Ringworm is caused by infection with dermatophyte fungi, which grow in keratin-rich areas of the skin such as the epidermis, hair, and nails. It spreads easily through direct contact with an infected person, sharing personal items, exposure to contaminated soil, or from infected pets such as dogs and cats.
What causes ringworm?
Ringworm is caused by infection with dermatophyte fungi, which grow in keratinized areas of the body such as the epidermis, hair, and nails. It spreads easily through direct contact with someone who has ringworm, sharing personal items, contact with fungi in soil, or transmission from infected pets such as dogs and cats.
What are the symptoms of ringworm?
Ringworm can affect almost any part of the body—general skin areas and moist regions such as the groin, armpits, and under the breasts—as well as the scalp and nails. The rash looks different depending on the site.
- Tinea capitis (scalp ringworm): patchy hair loss over lesions, brittle hair that breaks easily, circular lesions with well-defined borders, scalp scaling and crusting, dandruff, itchy scalp; cervical lymph nodes may enlarge.

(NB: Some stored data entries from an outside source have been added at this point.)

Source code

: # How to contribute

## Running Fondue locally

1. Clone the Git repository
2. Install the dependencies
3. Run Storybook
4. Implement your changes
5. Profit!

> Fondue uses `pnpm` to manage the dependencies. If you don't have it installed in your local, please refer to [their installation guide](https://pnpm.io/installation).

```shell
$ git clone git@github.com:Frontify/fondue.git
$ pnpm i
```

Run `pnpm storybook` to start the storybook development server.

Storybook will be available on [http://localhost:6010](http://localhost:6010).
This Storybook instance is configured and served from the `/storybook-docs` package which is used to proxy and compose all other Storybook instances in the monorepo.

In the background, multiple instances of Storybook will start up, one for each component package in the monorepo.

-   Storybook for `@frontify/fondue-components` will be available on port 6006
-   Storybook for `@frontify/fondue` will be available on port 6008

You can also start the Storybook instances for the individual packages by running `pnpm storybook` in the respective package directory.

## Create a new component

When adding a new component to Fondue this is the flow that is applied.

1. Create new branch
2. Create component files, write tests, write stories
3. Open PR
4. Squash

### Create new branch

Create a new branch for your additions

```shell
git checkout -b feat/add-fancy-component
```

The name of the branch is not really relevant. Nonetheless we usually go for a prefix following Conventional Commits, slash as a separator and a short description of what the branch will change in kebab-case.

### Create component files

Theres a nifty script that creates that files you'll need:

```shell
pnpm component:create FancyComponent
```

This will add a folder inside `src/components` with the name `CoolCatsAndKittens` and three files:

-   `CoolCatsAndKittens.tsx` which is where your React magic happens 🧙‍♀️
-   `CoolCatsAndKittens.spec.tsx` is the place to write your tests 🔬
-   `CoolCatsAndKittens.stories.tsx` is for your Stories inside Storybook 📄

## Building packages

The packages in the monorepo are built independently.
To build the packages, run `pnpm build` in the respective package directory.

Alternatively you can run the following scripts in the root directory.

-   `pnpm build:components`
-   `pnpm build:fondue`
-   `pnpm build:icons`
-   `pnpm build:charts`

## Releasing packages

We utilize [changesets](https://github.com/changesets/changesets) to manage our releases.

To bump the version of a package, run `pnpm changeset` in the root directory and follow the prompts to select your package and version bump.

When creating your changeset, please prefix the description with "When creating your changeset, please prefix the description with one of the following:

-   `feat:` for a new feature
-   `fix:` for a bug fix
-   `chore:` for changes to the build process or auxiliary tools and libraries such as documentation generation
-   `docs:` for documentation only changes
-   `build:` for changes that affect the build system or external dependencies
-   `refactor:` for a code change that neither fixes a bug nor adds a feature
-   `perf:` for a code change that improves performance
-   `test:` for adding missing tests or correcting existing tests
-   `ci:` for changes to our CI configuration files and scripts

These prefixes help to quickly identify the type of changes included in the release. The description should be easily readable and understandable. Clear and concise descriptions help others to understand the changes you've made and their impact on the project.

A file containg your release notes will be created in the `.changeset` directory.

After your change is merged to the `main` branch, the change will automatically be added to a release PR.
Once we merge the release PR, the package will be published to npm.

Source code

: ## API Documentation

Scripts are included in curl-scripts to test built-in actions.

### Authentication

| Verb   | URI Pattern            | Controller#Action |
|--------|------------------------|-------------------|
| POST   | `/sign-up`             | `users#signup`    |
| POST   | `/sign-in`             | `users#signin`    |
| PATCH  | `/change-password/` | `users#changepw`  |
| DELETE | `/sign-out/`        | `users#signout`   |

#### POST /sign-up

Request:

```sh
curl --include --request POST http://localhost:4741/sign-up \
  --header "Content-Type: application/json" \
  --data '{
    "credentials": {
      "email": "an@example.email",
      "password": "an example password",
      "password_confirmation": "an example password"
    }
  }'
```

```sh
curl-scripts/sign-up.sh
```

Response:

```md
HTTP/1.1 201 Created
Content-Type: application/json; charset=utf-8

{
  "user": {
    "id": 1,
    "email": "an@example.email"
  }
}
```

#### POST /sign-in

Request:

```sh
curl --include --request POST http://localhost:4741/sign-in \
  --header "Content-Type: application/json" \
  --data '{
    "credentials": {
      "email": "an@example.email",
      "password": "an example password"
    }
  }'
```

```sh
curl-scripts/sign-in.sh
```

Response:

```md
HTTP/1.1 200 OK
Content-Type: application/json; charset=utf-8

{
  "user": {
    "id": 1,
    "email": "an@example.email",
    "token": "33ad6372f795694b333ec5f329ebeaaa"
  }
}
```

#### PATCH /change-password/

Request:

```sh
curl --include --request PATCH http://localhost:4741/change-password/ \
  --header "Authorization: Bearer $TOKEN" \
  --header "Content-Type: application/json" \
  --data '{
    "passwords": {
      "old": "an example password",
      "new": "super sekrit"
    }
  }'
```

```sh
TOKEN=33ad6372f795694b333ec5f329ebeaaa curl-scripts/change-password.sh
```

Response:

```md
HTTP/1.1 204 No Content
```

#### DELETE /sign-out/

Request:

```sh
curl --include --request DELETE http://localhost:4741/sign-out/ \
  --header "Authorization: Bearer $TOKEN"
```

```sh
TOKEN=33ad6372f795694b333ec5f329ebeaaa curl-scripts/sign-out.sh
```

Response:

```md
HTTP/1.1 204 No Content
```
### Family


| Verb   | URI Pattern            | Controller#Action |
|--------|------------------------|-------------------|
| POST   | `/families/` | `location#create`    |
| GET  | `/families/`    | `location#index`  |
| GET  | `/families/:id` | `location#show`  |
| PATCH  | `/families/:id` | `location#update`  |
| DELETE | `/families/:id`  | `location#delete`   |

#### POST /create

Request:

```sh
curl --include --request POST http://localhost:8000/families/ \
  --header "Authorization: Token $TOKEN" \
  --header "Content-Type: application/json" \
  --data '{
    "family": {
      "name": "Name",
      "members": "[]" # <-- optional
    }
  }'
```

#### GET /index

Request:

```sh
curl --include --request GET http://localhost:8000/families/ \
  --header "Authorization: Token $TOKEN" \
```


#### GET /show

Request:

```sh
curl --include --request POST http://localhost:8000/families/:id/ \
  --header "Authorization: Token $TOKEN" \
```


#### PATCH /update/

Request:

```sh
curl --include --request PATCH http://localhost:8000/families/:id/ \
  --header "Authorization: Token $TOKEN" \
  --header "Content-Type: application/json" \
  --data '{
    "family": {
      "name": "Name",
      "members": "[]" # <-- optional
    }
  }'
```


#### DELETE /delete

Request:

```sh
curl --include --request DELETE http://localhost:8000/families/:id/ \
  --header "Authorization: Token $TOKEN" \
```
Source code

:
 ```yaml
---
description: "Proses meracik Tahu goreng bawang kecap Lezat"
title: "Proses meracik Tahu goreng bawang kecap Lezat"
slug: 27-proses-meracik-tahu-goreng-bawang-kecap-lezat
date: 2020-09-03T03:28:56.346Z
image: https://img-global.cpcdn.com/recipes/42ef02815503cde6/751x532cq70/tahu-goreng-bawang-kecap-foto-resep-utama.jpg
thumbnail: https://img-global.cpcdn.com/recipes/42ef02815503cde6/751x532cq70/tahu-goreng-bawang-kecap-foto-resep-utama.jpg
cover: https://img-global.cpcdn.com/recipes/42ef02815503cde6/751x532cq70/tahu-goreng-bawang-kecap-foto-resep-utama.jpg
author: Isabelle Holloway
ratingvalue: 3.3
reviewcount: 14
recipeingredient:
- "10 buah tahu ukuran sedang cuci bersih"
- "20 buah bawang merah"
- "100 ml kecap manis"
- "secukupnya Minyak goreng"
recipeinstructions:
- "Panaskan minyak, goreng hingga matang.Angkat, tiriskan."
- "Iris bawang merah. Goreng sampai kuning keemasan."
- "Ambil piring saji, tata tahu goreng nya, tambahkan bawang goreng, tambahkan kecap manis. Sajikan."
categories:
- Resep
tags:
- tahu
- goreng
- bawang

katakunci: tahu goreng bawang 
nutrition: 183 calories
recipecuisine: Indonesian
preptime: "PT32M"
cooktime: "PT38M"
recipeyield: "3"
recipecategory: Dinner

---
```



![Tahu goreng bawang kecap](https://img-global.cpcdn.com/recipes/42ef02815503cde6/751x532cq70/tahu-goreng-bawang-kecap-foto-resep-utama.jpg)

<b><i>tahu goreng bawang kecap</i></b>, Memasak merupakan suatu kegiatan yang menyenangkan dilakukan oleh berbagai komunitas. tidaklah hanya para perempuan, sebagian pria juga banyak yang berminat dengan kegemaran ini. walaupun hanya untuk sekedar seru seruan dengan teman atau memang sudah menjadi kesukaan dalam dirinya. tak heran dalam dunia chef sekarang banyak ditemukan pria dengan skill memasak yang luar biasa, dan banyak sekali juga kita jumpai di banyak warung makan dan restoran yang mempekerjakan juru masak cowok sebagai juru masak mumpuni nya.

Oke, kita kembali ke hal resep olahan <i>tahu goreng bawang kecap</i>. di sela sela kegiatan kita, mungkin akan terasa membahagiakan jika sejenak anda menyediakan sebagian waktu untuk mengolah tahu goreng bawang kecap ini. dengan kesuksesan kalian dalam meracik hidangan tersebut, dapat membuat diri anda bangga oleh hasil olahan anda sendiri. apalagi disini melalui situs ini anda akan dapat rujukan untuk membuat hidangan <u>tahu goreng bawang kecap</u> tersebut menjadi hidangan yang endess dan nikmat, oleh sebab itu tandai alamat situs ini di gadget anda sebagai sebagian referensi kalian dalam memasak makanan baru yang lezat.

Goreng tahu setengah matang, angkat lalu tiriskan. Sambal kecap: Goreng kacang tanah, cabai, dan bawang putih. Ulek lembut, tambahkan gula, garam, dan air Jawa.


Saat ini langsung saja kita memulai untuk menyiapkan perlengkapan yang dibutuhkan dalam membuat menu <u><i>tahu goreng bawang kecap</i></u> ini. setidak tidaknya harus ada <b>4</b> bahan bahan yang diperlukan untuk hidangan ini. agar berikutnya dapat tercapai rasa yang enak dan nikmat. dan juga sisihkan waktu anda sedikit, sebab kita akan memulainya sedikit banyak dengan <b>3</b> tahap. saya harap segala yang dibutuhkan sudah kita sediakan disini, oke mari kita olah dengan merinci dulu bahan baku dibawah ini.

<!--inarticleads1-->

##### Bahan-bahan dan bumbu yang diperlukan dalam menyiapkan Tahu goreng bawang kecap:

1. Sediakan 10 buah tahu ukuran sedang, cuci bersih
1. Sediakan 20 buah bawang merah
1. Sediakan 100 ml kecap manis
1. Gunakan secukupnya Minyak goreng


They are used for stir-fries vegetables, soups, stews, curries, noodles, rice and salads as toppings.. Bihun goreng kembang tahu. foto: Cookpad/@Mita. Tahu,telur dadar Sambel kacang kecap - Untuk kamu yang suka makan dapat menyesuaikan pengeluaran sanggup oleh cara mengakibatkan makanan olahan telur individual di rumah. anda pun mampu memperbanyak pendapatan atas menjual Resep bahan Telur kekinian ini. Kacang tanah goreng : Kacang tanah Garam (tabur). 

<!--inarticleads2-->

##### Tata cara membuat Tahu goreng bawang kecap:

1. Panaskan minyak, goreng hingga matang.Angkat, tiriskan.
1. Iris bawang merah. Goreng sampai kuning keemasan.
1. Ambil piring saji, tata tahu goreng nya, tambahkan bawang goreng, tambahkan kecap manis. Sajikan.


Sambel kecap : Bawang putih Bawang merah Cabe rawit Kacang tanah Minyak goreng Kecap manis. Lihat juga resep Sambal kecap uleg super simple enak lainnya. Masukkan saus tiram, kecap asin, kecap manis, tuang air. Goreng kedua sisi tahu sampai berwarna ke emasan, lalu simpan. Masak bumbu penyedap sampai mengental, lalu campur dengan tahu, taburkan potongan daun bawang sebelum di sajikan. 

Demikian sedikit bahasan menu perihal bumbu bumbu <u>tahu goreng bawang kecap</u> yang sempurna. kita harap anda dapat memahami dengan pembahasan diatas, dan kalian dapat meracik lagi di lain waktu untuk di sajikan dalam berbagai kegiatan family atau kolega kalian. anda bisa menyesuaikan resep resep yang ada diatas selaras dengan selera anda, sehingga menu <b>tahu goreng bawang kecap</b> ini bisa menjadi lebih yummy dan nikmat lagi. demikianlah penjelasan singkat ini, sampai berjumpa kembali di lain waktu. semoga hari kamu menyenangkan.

- Tinea corporis (body ringworm): commonly on the trunk, arms, and legs. Starts as red papules that expand into rings with clear borders; the edges are slightly raised and red, often with tiny vesicles or whitish scales around the ring. Rings may enlarge and merge; usually mildly itchy.
- Tinea faciei (facial ringworm): ring-shaped plaques with raised red borders similar to body ringworm; whitish scaling may appear in the center.
- Tinea pedis (athlete’s foot): common in people with moist, water-exposed feet. The skin between the toes becomes red and macerated with white scales, then peels; serous ooze, odor, and heel fissures may occur, usually with itch.
- Tinea manuum (hand ringworm): typically affects one hand; lesions resemble those of athlete’s foot. In severe cases the skin may become macerated, red, and eroded.
- Tinea unguium (onychomycosis): affects fingernails or toenails. Nails become dull and rough, brittle and easily broken, misshapen, and discolored (whitish, yellow, or brown). The nail plate may separate from the nail bed.
- Tinea cruris (jock itch): begins as red papules on the upper thigh or groin, then forms red scaly rings with sharp borders that spread to the inner thigh, genitals, or buttocks; usually itchy and often bilateral.
How is ringworm treated?
- Topical therapy: for tinea corporis, cruris, manuum, and pedis. Options include Whitfield’s ointment or topical antifungal creams such as ketoconazole, clotrimazole, or miconazole. Apply to the lesions 2–3 times daily for 2–8 weeks to reduce recurrences.
- Oral antifungals: e.g., itraconazole, griseofulvin, or terbinafine for recurrent or chronic cases, extensive disease, tinea capitis, and nail involvement. Courses may last weeks to several months depending on severity and site.
How can ringworm be prevented?
- Avoid direct contact with infected individuals and do not share personal items.
- Maintain good hygiene: bathe thoroughly and dry the body well.
- Avoid thick or damp clothing; do not wear wet or non-breathable socks and shoes.
- Limit heat and humidity; keep body areas dry to prevent moisture buildup.
- Wash hands frequently and keep fingernails and toenails trimmed.
- Wear footwear in bathrooms and public places.
- Regularly clean bathrooms, sinks, and shared equipment.